- Coordinates: 45°28′27″N 14°01′56″E﻿ / ﻿45.4742°N 14.0322°E
- Country: Croatia
- County: Primorje-Gorski Kotar
- Municipality: Brod Moravice

Area
- • Total: 3.9 km^{2} (1.5 sq mi)
- Elevation: 550 m (1,800 ft)

Population (2021)
- • Total: 1
- • Density: 0.26/km^{2} (0.66/sq mi)
- Time zone: UTC+1 (CET)
- • Summer (DST): UTC+2 (CEST)

= Razdrto, Croatia =

Razdrto is a village in Croatia.

==History==
On 28 June 1774, lord Mihal Mikulić of Severin on behalf of count Krsto II Oršić drew up in Severin a list of duties of freedmen and serfs in Razdrto, Štefanci, Blaževci, Zapeć, Plemenitaš and Košac. It was signed by Mihalj Panian of Razdrto. The original survives in the HDA in Zagreb, and was published by Rudolf Strohal. The villagers of Razdrto, Štefanci and Košac were freedmen, although they lacked written confirmation.

On 11 November 1854, Razdrto resident Ivan Kuretić, a used wares peddler, died without leaving a will, prompting the court in Vrbovsko to issue a notice that if no claimants showed up by 16 May the next year, all his assets would be transferred to his son Mihalj Kuretić.

==Demographics==

In 1870, Razdrto's porezna općina included Štefanci and Radočaj. Razdrto itself had 20 houses and 178 people. Razdrto was in Brod-Moravice parish but Štefanci and Radočaj were in Plemenitaš parish.

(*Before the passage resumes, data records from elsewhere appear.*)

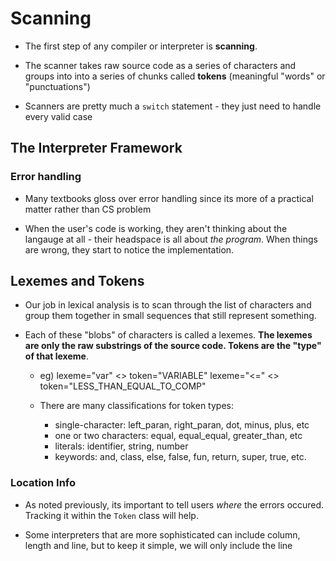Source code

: # Scanning

- The first step of any compiler or interpreter is __scanning__.

- The scanner takes raw source code as a series of characters and groups into into a series of chunks called __tokens__ (meaningful "words" or "punctuations")

- Scanners are pretty much a `switch` statement - they just need to handle every valid case

## The Interpreter Framework

### Error handling

- Many textbooks gloss over error handling since its more of a practical matter rather than CS problem

- When the user's code is working, they aren't thinking about the langauge at all - their headspace is all about _the program_. When things are wrong, they start to notice the implementation. 

## Lexemes and Tokens

- Our job in lexical analysis is to scan through the list of characters and group them together in small sequences that still represent something.

- Each of these "blobs" of characters is called a lexemes. **The lexemes are only the raw substrings of the source code. Tokens are the "type" of that lexeme**. 

    - eg) lexeme="var" <> token="VARIABLE"
          lexeme="<=" <> token="LESS_THAN_EQUAL_TO_COMP"
    
    - There are many classifications for token types: 
        - single-character: left_paran, right_paran, dot, minus, plus, etc
        - one or two characters: equal, equal_equal, greater_than, etc
        - literals: identifier, string, number
        - keywords: and, class, else, false, fun, return, super, true, etc.

### Location Info

- As noted previously, its important to tell users _where_ the errors occured. Tracking it within the `Token` class
will help.

- Some interpreters that are more sophisticated can include column, length and line, but to keep it simple, we will only include the line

In 1890, Razdrto itself had 32 houses and 182 people. The villagers of Razdrto were under Brod Moravice parish. They attended the school in Drage Male but were administered by Severin and taxed by Razdrto.

===Further reading===
- Kraljevski zemaljski statistički ured (1913). "Političko i sudbeno razdjeljenje i Repertorij prebivališta Kraljevina Hrvatske i Slavonije po stanju od 1. siječnja 1913." Page 33.

==Sports==
Beginning in 2013, the 7 stage 260 km long Cycling Trail of Gorski Kotar (Goranska biciklistička transverzala) passes through Razdrto.